In a previous post, I wrote about how teaching goes through fashions. Much like life, trends rise and fall, buzzwords fizz and pop, and approaches fall in and out of favour.
Now, compared to many, I've only been teaching a short while, yet I am already finding myself in a swirling world of contradiction and flippancy. From term to term, speaking to colleagues across the country, teachers are subjected to an ever-changing focus; which is surely the MOST blurry thing to do? As a consequence, in this strange game of wanting to be the most 'up-to-date', a slightly insecure profession jumps ship to the latest idea, without reviewing how well it was going.
Innovation distinguishes between a leader and a follower.
Many have forgotten the most important aspect of this; the children.
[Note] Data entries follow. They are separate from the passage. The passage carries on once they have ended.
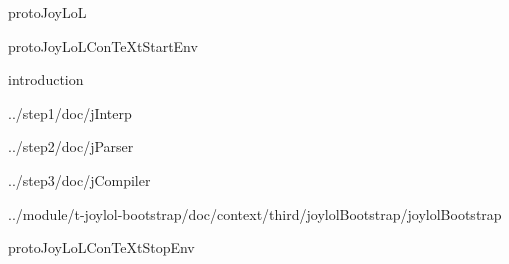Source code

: 
\usemodule[t-diSimp]

\startDiSimpComponent protoJoyLoL

\diSimpEnvironment protoJoyLoLConTeXtStartEnv

\diSimpComponent introduction

\diSimpComponent ../step1/doc/jInterp

\diSimpComponent ../step2/doc/jParser

\diSimpComponent ../step3/doc/jCompiler

\diSimpComponent ../module/t-joylol-bootstrap/doc/context/third/joylolBootstrap/joylolBootstrap

\diSimpEnvironment protoJoyLoLConTeXtStopEnv

\stopDiSimpComponent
The learners should be at the forefront of as many decisions as possible. And if those in charge find that difficult, then it's down to you to do the moulding. If what you're doing is showing promise, why would you change it? This is the wonderful opinion of my current setting. Conversely, if the approach advised isn't working as well as you hoped, then amend it. Make edits based on the learners and use them as your guide; not the heading on those PowerPoint slides you were handed at last week's meeting.
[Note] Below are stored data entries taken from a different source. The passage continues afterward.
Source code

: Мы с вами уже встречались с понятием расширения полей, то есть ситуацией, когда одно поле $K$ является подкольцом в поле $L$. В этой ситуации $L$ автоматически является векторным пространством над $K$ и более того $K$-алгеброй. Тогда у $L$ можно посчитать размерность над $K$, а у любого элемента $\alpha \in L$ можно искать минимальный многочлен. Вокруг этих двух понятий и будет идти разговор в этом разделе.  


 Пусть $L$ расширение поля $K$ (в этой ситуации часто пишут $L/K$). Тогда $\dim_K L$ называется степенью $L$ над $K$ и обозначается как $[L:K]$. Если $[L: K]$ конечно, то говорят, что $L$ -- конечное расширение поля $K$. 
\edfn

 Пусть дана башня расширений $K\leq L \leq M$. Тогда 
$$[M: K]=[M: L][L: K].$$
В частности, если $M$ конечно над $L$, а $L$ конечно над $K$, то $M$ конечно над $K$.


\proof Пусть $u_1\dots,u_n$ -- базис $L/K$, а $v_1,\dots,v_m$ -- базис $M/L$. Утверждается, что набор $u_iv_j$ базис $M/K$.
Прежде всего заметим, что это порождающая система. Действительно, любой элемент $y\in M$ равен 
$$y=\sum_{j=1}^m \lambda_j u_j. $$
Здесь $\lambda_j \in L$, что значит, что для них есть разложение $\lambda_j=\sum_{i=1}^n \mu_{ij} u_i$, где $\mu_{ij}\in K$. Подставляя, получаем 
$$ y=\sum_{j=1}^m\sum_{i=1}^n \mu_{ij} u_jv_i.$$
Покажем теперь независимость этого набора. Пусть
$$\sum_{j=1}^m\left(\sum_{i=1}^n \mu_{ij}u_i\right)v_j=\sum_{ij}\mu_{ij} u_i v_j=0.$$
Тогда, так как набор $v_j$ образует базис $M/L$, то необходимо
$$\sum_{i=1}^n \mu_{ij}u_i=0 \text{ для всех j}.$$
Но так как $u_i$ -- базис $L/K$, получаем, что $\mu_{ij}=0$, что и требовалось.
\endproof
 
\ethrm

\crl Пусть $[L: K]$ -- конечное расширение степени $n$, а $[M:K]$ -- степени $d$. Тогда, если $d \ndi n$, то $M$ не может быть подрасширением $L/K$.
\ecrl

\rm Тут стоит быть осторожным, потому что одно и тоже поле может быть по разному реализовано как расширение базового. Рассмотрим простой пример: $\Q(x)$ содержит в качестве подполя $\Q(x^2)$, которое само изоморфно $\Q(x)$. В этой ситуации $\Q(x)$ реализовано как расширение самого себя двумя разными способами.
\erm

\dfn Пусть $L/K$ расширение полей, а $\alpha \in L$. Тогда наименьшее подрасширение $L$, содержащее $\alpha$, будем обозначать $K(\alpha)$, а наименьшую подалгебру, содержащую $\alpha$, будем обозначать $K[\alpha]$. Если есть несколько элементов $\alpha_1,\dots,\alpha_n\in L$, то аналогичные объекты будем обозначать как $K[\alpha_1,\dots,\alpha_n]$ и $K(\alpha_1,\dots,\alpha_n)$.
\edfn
Leadership is unlocking people's potential to become better.
I've cracked the code; I have the answer!
When I was at university, I frequently found myself looking for answers. To some extent, this constant search for the 'best way' is what drives me to work; I want to be the one who eventually works out how to help every student understand every thing.
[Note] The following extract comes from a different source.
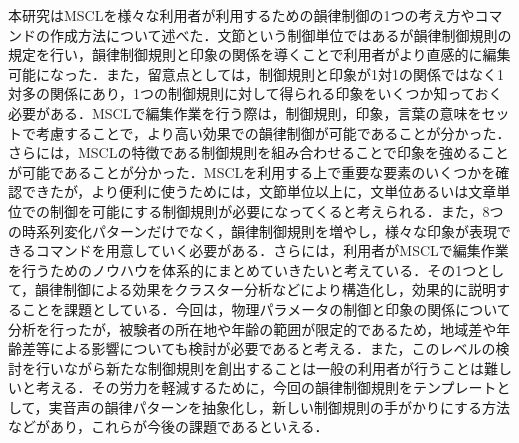 \documentclass[japanese]{jnlp_1.4}
\begin{document}
本研究はMSCLを様々な利用者が利用するための韻律制御の1つの考え方やコマンドの作成方法について述べた．文節という制御単位ではあるが韻律制御規則の規定を行い，韻律制御規則と印象の関係を導くことで利用者がより直感的に編集可能になった．また，留意点としては，制御規則と印象が1対1の関係ではなく1対多の関係にあり，1つの制御規則に対して得られる印象をいくつか知っておく必要がある．MSCLで編集作業を行う際は，制御規則，印象，言葉の意味をセットで考慮することで，より高い効果での韻律制御が可能であることが分かった．さらには，MSCLの特徴である制御規則を組み合わせることで印象を強めることが可能であることが分かった．MSCLを利用する上で重要な要素のいくつかを確認できたが，より便利に使うためには，文節単位以上に，文単位あるいは文章単位での制御を可能にする制御規則が必要になってくると考えられる．また，8つの時系列変化パターンだけでなく，韻律制御規則を増やし，様々な印象が表現できるコマンドを用意していく必要がある．さらには，利用者がMSCLで編集作業を行うためのノウハウを体系的にまとめていきたいと考えている．その1つとして，韻律制御による効果をクラスター分析などにより構造化し，効果的に説明することを課題としている．今回は，物理パラメータの制御と印象の関係について分析を行ったが，被験者の所在地や年齢の範囲が限定的であるため，地域差や年齢差等による影響についても検討が必要であると考える．また，このレベルの検討を行いながら新たな制御規則を創出することは一般の利用者が行うことは難しいと考える．その労力を軽減するために，今回の韻律制御規則をテンプレートとして，実音声の韻律パターンを抽象化し，新しい制御規則の手がかりにする方法などがあり，これらが今後の課題であるといえる．
\end{document}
However, it took me a long time to realise that while the 'best way' is always correct, what that actually looks like is different in each case. The most efficient way for Child A to make progress is going to be different to how Child B creates the same gains. As the teacher, your challenge is, as far as possible, to supply that for each one. And no one can do that as well as you can.
Predictably, the conclusion of every single assignment/research/debate/discussion will be along the lines of, "one size doesn't fit all", and, ironically, I don't see that changing. So if that teacher chooses to do that thing you heard about, and you feel it's not right for your class, don't do it.
At times, you will feel like you're breaking the rules, and you will most certainly be taking some risks, but have the learners as your end goal, and you can't go wrong.
We need strong-willed people like you to lead our young people to a successful future! Positivity and the love of a challenge create success. It's Kommon Cents.